** ACTION ITEM **
Every record must be repeated exactly; omit any pictures they contain.

** PROVIDED RECORDS **
▶

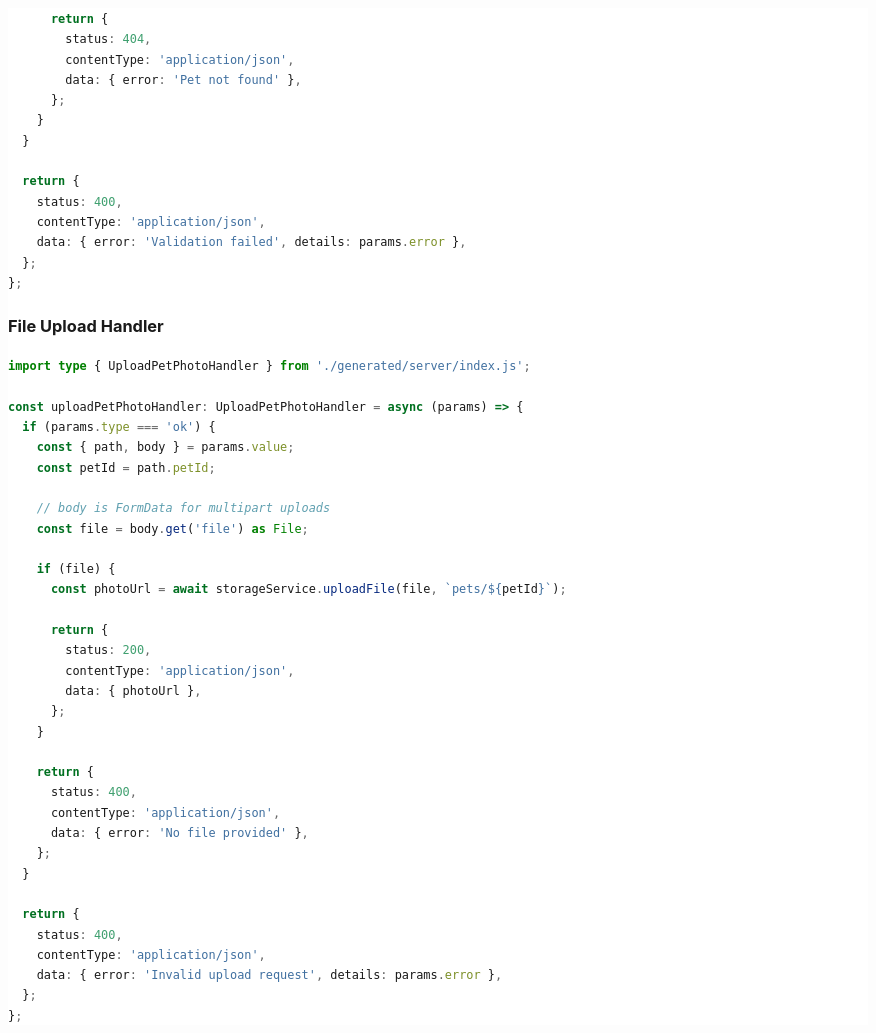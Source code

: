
 ```typescript
      return {
        status: 404,
        contentType: 'application/json',
        data: { error: 'Pet not found' },
      };
    }
  }
  
  return {
    status: 400,
    contentType: 'application/json',
    data: { error: 'Validation failed', details: params.error },
  };
};
```

### File Upload Handler

```typescript
import type { UploadPetPhotoHandler } from './generated/server/index.js';

const uploadPetPhotoHandler: UploadPetPhotoHandler = async (params) => {
  if (params.type === 'ok') {
    const { path, body } = params.value;
    const petId = path.petId;
    
    // body is FormData for multipart uploads
    const file = body.get('file') as File;
    
    if (file) {
      const photoUrl = await storageService.uploadFile(file, `pets/${petId}`);
      
      return {
        status: 200,
        contentType: 'application/json',
        data: { photoUrl },
      };
    }
    
    return {
      status: 400,
      contentType: 'application/json',
      data: { error: 'No file provided' },
    };
  }
  
  return {
    status: 400,
    contentType: 'application/json',
    data: { error: 'Invalid upload request', details: params.error },
  };
};
```
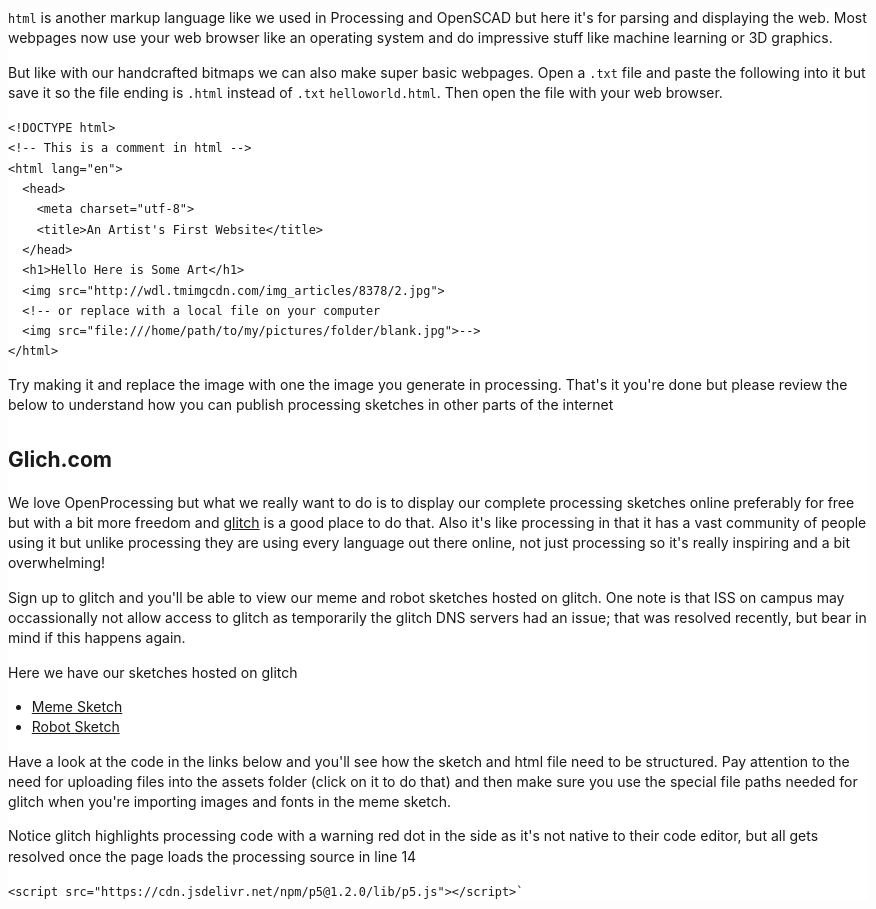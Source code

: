 `html` is another markup language like we used in Processing and OpenSCAD but here it's for parsing and displaying the web. Most webpages now use your web browser like an operating system and do impressive stuff like machine learning or 3D graphics.

But like with our handcrafted bitmaps we can also make super basic webpages. Open a `.txt` file and paste the following into it but save it so the file ending is `.html` instead of `.txt` `helloworld.html`. Then open the file with your web browser.

```
<!DOCTYPE html>
<!-- This is a comment in html -->
<html lang="en">
  <head>
    <meta charset="utf-8">
    <title>An Artist's First Website</title>
  </head>
  <h1>Hello Here is Some Art</h1>
  <img src="http://wdl.tmimgcdn.com/img_articles/8378/2.jpg">
  <!-- or replace with a local file on your computer
  <img src="file:///home/path/to/my/pictures/folder/blank.jpg">-->
</html>
```

Try making it and replace the image with one the image you generate in processing. That's it you're done but please review the below to understand how you can publish processing sketches in other parts of the internet


## Glich.com

We love OpenProcessing but what we really want to do is to display our complete processing sketches online preferably for free but with a bit more freedom and [glitch](https://glitch.com) is a good place to do that. Also it's like processing in that it has a vast community of people using it but unlike processing they are using every language out there online, not just processing so it's really inspiring and a bit overwhelming!

Sign up to glitch and you'll be able to view our meme and robot sketches hosted on glitch. One note is that ISS on campus may occassionally not allow access to glitch as temporarily the glitch DNS servers had an issue; that was resolved recently, but bear in mind if this happens again.

Here we have our sketches hosted on glitch

 * [Meme Sketch](https://quartz-memery.glitch.me)
 * [Robot Sketch](https://uncovered-sesame.glitch.me)

Have a look at the code in the links below and you'll see how the sketch and html file need to be structured. Pay attention to the need for uploading files into the assets folder (click on it to do that) and then make sure you use the special file paths needed for glitch when you're importing images and fonts in the meme sketch.

Notice glitch highlights processing code with a warning red dot in the side as it's not native to their code editor, but all gets resolved once the page loads the processing source in line 14

```
<script src="https://cdn.jsdelivr.net/npm/p5@1.2.0/lib/p5.js"></script>`
```
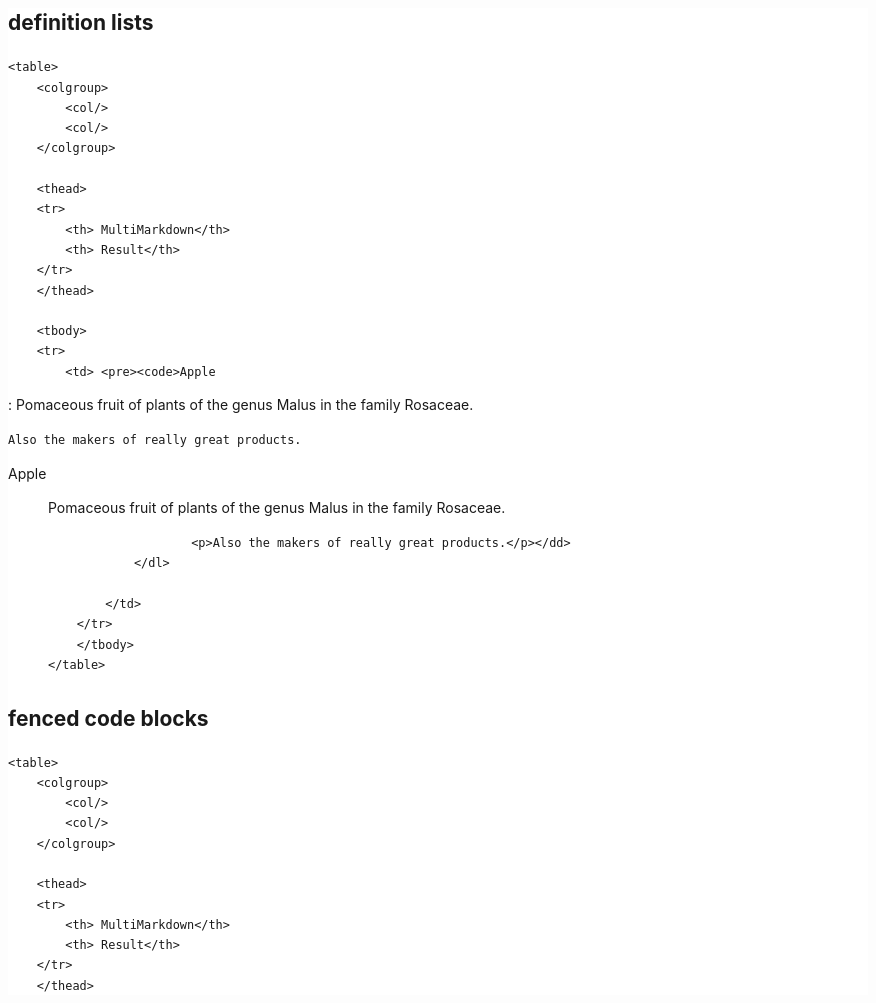 </div>


<h2 class="section-name">definition lists</h2>

<div class="section">

    <table>
        <colgroup>
            <col/>
            <col/>
        </colgroup>

        <thead>
        <tr>
            <th> MultiMarkdown</th>
            <th> Result</th>
        </tr>
        </thead>

        <tbody>
        <tr>
            <td> <pre><code>Apple
:   Pomaceous fruit of plants of the genus Malus in 
    the family Rosaceae.

    Also the makers of really great products.
</code></pre>
            </td>
            <td>
                <dl>
                    <dt>Apple</dt>
                    <dd><p>Pomaceous fruit of plants of the genus Malus in
                        the family Rosaceae.</p>

                        <p>Also the makers of really great products.</p></dd>
                </dl>

            </td>
        </tr>
        </tbody>
    </table>

</div>


<h2 class="section-name">fenced code blocks</h2>

<div class="section">

    <table>
        <colgroup>
            <col/>
            <col/>
        </colgroup>

        <thead>
        <tr>
            <th> MultiMarkdown</th>
            <th> Result</th>
        </tr>
        </thead>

◀

** ANSWER TO THIS EXERCISE **
Source code

:
 ```typescript
      return {
        status: 404,
        contentType: 'application/json',
        data: { error: 'Pet not found' },
      };
    }
  }
  
  return {
    status: 400,
    contentType: 'application/json',
    data: { error: 'Validation failed', details: params.error },
  };
};
```

### File Upload Handler

```typescript
import type { UploadPetPhotoHandler } from './generated/server/index.js';

const uploadPetPhotoHandler: UploadPetPhotoHandler = async (params) => {
  if (params.type === 'ok') {
    const { path, body } = params.value;
    const petId = path.petId;
    
    // body is FormData for multipart uploads
    const file = body.get('file') as File;
    
    if (file) {
      const photoUrl = await storageService.uploadFile(file, `pets/${petId}`);
      
      return {
        status: 200,
        contentType: 'application/json',
        data: { photoUrl },
      };
    }
    
    return {
      status: 400,
      contentType: 'application/json',
      data: { error: 'No file provided' },
    };
  }
  
  return {
    status: 400,
    contentType: 'application/json',
    data: { error: 'Invalid upload request', details: params.error },
  };
};
```
Source code

: `html` is another markup language like we used in Processing and OpenSCAD but here it's for parsing and displaying the web. Most webpages now use your web browser like an operating system and do impressive stuff like machine learning or 3D graphics.

But like with our handcrafted bitmaps we can also make super basic webpages. Open a `.txt` file and paste the following into it but save it so the file ending is `.html` instead of `.txt` `helloworld.html`. Then open the file with your web browser.

```
<!DOCTYPE html>
<!-- This is a comment in html -->
<html lang="en">
  <head>
    <meta charset="utf-8">
    <title>An Artist's First Website</title>
  </head>
  <h1>Hello Here is Some Art</h1>
  <img src="http://wdl.tmimgcdn.com/img_articles/8378/2.jpg">
  <!-- or replace with a local file on your computer
  <img src="file:///home/path/to/my/pictures/folder/blank.jpg">-->
</html>
```

Try making it and replace the image with one the image you generate in processing. That's it you're done but please review the below to understand how you can publish processing sketches in other parts of the internet


## Glich.com

We love OpenProcessing but what we really want to do is to display our complete processing sketches online preferably for free but with a bit more freedom and [glitch](https://glitch.com) is a good place to do that. Also it's like processing in that it has a vast community of people using it but unlike processing they are using every language out there online, not just processing so it's really inspiring and a bit overwhelming!

Sign up to glitch and you'll be able to view our meme and robot sketches hosted on glitch. One note is that ISS on campus may occassionally not allow access to glitch as temporarily the glitch DNS servers had an issue; that was resolved recently, but bear in mind if this happens again.

Here we have our sketches hosted on glitch

 * [Meme Sketch](https://quartz-memery.glitch.me)
 * [Robot Sketch](https://uncovered-sesame.glitch.me)

Have a look at the code in the links below and you'll see how the sketch and html file need to be structured. Pay attention to the need for uploading files into the assets folder (click on it to do that) and then make sure you use the special file paths needed for glitch when you're importing images and fonts in the meme sketch.

Notice glitch highlights processing code with a warning red dot in the side as it's not native to their code editor, but all gets resolved once the page loads the processing source in line 14

```
<script src="https://cdn.jsdelivr.net/npm/p5@1.2.0/lib/p5.js"></script>`
```
 </div>


<h2 class="section-name">definition lists</h2>

<div class="section">

    <table>
        <colgroup>
            <col/>
            <col/>
        </colgroup>

        <thead>
        <tr>
            <th> MultiMarkdown</th>
            <th> Result</th>
        </tr>
        </thead>

        <tbody>
        <tr>
            <td> <pre><code>Apple
:   Pomaceous fruit of plants of the genus Malus in 
    the family Rosaceae.

    Also the makers of really great products.
</code></pre>
            </td>
            <td>
                <dl>
                    <dt>Apple</dt>
                    <dd><p>Pomaceous fruit of plants of the genus Malus in
                        the family Rosaceae.</p>

                        <p>Also the makers of really great products.</p></dd>
                </dl>

            </td>
        </tr>
        </tbody>
    </table>

</div>


<h2 class="section-name">fenced code blocks</h2>

<div class="section">

    <table>
        <colgroup>
            <col/>
            <col/>
        </colgroup>

        <thead>
        <tr>
            <th> MultiMarkdown</th>
            <th> Result</th>
        </tr>
        </thead>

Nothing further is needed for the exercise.